Se me ocurre una oda en prosa sin parangón, el imperio de un grito por y contra el atropello y gonocidio de una etnia que al principio los caras pálidas asignaban la condición de bestias hasta que percibieron que, idéntico a ellos, concluían sus penas y angustias en sollozos…

“Que enmudezcan las bocas de la brisa, para que se queden sin alas las palabras. Que solo susurre como náufrago perdido el minúsculo testigo que vive en nuestra sangre. Mínimo rastrojo de la historia”…
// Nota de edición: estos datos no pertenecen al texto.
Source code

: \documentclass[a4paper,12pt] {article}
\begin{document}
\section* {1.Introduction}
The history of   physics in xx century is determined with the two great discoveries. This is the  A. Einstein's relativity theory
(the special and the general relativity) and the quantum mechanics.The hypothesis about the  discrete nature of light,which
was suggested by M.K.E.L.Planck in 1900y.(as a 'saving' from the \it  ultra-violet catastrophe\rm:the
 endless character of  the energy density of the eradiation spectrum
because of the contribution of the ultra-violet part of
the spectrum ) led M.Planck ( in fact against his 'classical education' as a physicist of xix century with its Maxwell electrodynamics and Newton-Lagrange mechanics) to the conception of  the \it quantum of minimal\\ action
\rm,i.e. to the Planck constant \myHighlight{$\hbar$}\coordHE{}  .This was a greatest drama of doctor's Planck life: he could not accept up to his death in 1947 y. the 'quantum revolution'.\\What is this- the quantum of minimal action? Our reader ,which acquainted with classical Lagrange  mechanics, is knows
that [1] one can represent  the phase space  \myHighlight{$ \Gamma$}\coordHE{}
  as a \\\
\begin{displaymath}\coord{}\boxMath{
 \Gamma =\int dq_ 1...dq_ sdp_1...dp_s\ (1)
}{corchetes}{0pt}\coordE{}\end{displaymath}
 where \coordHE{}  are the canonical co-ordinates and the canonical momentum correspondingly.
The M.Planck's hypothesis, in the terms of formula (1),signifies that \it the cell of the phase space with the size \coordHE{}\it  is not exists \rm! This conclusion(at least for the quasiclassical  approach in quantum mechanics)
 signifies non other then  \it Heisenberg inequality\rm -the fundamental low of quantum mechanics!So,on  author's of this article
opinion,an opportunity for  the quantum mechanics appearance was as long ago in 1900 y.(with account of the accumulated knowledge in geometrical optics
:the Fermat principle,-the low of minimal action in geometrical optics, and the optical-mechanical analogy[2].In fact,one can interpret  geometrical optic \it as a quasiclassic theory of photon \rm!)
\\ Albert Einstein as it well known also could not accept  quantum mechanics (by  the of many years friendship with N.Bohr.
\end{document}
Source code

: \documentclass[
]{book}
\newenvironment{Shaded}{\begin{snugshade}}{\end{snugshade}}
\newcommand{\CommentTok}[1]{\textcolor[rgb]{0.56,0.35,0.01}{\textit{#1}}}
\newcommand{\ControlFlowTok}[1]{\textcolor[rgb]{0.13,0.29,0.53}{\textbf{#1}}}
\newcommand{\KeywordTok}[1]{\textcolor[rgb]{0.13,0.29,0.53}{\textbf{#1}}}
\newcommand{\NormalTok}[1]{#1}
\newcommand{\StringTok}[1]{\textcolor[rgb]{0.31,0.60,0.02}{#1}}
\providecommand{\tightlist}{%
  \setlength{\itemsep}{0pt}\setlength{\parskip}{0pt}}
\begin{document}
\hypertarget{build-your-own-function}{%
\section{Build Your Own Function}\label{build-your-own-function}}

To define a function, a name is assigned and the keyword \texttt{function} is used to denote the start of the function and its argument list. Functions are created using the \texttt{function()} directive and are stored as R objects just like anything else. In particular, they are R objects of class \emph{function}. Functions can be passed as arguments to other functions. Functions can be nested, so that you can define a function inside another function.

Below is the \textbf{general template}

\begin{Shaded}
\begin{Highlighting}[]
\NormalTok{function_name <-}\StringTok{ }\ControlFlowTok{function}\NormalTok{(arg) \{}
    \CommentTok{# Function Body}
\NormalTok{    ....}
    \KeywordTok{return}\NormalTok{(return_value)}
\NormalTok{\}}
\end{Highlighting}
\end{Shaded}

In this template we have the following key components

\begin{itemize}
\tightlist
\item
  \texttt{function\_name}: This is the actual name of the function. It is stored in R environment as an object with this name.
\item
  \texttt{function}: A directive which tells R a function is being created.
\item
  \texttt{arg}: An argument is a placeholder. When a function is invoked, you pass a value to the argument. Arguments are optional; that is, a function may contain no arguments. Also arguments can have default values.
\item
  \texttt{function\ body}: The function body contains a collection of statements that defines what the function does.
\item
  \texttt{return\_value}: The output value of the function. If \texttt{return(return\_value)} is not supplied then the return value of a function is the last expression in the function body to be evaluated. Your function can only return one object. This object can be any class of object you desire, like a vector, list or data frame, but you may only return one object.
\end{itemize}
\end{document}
Y en un areíto enorme y bulloso, con cimbrear de caderas lúdicas y senos al aire y con apenas hirsutas hojas cubriendo las impudicias que explosionó las iras conventuales de frey Nicolás de Ovando el día trágico aquel en que tocándose el gran escudo en el pecho ordenó el genocidio de los caciques de Jaragua comenzando por Anacaona, en un espectáculo que su condición de misógino y vocación a su Orden Cisterciense le resultaba un alud emocional, vivar la raza extinta para que:

“Quizás algún día se endulce la matriz de la esperanza y entre viejos retazos de sol y ocasos tristes vengan el futuro y el destino cantando, de salto en salto por las islas”..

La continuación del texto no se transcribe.